Le narrateur, emprisonné pour longtemps, entame le récit de sa vie depuis son enfance où il vivait dans une pièce noire, blotti contre ses frères et soeurs, enfoui quasi sans mots dans la chaleur de leur unité. Jusqu’à ce que Duke, ainsi apprend-il son nom, soit tiré de là par le service social obligeant ses parents à le scolariser. Complètement perdu dans un monde dont il ne connaît aucun objet et aucun usage, Duke sera en plus l’objet de viols sauvages de son père jusqu’à son hospitalisation et le placement des enfants. S’il a témoigné contre son père et sa mère, c’est pour sauver sa soeur préférée, Clara, celle qui le consolait après les viols subis, celle dont il voulait à tout prix protéger l’innocence.
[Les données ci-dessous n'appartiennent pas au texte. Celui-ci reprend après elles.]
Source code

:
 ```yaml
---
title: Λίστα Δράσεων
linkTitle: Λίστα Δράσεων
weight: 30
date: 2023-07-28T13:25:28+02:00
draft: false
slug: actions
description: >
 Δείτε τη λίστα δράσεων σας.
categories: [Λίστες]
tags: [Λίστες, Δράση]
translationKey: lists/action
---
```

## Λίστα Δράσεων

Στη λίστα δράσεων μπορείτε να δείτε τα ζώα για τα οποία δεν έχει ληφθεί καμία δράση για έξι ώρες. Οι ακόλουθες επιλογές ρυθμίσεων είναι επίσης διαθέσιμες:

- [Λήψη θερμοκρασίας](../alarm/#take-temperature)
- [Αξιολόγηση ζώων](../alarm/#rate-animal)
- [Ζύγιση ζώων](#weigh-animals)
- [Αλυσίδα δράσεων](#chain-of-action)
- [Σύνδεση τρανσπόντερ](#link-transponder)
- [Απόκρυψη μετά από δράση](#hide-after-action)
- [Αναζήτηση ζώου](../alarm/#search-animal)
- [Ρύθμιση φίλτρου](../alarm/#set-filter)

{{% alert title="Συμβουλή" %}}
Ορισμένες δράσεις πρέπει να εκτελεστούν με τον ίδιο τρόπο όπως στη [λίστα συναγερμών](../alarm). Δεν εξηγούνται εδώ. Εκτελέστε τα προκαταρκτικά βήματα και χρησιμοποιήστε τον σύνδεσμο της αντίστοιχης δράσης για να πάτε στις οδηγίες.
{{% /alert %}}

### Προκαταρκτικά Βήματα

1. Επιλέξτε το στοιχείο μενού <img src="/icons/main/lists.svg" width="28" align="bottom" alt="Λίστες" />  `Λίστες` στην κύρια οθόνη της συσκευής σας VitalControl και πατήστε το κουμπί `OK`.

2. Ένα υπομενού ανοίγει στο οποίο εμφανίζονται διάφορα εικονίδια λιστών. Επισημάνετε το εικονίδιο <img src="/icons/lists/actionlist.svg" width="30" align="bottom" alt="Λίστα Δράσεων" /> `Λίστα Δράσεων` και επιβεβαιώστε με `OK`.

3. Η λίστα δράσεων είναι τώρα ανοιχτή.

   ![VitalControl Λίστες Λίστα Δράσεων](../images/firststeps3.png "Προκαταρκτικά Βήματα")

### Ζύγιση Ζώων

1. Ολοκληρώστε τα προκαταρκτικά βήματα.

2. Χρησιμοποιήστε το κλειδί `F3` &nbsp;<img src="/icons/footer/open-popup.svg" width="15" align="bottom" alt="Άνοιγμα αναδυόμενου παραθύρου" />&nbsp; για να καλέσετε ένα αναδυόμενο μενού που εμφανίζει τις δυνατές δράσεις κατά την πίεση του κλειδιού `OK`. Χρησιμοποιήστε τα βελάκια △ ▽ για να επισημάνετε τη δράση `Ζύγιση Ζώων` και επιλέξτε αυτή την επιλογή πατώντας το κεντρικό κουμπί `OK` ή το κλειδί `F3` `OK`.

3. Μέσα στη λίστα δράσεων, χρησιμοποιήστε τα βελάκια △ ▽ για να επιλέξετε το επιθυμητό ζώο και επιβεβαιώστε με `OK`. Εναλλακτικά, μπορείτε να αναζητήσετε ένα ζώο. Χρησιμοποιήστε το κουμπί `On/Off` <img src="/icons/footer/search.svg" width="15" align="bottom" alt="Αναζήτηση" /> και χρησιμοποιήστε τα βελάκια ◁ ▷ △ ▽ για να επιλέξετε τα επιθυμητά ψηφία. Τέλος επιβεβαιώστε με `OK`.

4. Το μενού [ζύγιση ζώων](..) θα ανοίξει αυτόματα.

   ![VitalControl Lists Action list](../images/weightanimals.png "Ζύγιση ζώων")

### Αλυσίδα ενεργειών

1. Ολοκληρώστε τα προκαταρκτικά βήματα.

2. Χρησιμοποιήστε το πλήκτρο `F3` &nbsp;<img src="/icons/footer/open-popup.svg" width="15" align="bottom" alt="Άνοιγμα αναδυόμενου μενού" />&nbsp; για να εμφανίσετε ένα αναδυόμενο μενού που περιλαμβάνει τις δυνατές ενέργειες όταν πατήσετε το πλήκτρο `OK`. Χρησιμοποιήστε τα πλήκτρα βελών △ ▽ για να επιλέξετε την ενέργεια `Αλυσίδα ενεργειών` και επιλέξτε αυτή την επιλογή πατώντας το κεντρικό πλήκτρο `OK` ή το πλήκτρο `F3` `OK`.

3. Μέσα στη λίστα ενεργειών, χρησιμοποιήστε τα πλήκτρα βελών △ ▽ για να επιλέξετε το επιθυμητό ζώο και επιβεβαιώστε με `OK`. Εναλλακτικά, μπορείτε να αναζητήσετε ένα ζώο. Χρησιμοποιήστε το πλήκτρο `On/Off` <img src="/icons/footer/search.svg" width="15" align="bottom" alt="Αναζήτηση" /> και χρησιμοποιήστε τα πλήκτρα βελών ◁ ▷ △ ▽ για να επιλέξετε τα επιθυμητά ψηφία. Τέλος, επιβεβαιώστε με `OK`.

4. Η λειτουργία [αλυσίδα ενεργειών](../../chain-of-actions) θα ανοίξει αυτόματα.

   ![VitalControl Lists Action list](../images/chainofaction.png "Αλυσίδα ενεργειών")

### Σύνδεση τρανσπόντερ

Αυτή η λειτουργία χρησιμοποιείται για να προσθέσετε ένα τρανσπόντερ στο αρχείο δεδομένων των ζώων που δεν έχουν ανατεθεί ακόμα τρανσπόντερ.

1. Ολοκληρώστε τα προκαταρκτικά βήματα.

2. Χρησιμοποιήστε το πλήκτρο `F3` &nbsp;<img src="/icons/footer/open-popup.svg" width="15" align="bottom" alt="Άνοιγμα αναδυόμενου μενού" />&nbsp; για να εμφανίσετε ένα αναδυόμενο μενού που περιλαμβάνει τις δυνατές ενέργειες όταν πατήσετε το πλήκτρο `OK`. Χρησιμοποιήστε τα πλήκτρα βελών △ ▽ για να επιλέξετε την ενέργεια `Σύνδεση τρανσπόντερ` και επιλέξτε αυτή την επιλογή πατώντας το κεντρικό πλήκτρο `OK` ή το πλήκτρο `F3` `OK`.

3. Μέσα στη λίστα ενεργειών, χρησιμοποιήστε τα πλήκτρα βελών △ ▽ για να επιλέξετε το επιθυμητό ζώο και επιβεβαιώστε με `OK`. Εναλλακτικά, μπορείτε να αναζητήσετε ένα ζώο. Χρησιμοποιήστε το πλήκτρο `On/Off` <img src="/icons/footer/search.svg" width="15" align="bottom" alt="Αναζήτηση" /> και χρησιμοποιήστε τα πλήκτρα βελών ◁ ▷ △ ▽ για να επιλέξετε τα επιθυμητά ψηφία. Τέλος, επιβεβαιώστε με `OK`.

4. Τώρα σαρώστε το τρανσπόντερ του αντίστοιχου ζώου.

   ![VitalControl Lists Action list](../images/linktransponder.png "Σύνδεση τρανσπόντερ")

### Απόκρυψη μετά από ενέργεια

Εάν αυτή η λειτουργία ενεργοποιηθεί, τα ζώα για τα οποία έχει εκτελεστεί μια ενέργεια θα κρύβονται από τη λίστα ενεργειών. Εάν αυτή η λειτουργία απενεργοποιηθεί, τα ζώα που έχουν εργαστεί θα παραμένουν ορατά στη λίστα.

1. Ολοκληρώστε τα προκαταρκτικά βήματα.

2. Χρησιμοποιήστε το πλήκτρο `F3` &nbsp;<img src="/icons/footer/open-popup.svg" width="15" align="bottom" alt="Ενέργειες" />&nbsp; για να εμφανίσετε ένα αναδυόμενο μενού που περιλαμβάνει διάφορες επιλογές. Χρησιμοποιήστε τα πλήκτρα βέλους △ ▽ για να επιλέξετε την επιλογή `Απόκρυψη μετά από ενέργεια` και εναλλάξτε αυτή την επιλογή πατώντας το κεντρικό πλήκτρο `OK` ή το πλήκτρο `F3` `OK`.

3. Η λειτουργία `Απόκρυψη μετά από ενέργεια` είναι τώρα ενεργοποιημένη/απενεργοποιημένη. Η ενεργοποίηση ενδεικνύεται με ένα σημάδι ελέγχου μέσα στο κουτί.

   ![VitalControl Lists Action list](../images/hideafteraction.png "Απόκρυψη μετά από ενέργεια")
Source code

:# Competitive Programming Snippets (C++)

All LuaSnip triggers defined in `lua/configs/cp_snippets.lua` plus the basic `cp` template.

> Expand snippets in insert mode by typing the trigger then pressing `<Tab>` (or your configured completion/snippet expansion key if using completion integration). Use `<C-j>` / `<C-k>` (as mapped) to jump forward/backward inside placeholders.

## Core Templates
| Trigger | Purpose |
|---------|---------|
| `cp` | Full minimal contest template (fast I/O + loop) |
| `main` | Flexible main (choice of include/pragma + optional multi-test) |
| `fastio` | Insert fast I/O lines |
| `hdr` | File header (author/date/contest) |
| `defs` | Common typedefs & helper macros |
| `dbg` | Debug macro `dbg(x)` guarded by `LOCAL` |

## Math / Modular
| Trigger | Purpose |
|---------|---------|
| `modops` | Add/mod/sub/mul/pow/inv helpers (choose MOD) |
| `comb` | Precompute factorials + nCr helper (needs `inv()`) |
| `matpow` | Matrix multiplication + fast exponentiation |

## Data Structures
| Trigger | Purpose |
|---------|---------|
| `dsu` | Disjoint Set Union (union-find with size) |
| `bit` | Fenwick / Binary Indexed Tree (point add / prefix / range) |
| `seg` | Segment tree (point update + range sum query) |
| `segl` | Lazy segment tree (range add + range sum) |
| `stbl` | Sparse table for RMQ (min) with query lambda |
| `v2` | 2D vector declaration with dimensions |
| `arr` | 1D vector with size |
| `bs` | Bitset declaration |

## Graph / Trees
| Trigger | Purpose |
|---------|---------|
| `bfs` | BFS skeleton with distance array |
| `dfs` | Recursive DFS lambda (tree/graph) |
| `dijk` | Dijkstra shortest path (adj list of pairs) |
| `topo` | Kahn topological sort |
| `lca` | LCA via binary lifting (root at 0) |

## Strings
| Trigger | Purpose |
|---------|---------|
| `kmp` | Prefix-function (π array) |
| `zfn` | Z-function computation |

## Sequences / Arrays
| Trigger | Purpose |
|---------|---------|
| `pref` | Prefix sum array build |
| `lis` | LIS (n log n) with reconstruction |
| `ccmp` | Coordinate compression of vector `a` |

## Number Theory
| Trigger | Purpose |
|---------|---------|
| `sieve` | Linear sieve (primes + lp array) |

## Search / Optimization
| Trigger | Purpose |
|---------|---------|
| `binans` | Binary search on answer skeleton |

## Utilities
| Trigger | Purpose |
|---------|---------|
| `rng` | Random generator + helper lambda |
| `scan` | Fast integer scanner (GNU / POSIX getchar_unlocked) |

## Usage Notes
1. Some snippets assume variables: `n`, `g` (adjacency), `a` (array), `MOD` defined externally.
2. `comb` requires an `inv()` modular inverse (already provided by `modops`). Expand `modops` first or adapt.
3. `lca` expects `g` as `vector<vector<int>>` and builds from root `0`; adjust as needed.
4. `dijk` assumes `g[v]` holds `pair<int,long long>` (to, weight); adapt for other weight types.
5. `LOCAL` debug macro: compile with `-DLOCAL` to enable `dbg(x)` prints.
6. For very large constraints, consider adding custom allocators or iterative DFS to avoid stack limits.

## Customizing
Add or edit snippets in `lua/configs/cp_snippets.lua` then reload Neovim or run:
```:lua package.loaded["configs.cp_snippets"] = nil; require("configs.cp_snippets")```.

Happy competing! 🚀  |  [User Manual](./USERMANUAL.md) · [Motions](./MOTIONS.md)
Comme Duke ressent en lui une rage grandissante, qu’il nomme son Démon et dont il ignore les limites, il quitte tout et part,

C’est raconté dans une langue riche de sa pauvreté, infiniment belle, nourrie à l’innocence de l’enfance bafouée, une langue qui vient vous déchirer le coeur, vous arracher les tripes et vous briser l’âme.
Et même si le Démon s’empare par moments de Duke, cette rage irrépressible se lèvera toujours afin de défendre l’innocence de sa soeur préférée, celle qu’il a sauvée de la noirceur du père et dont le nom, Clara, demeurera en lui comme une rédemption, comme une clarté pure et belle.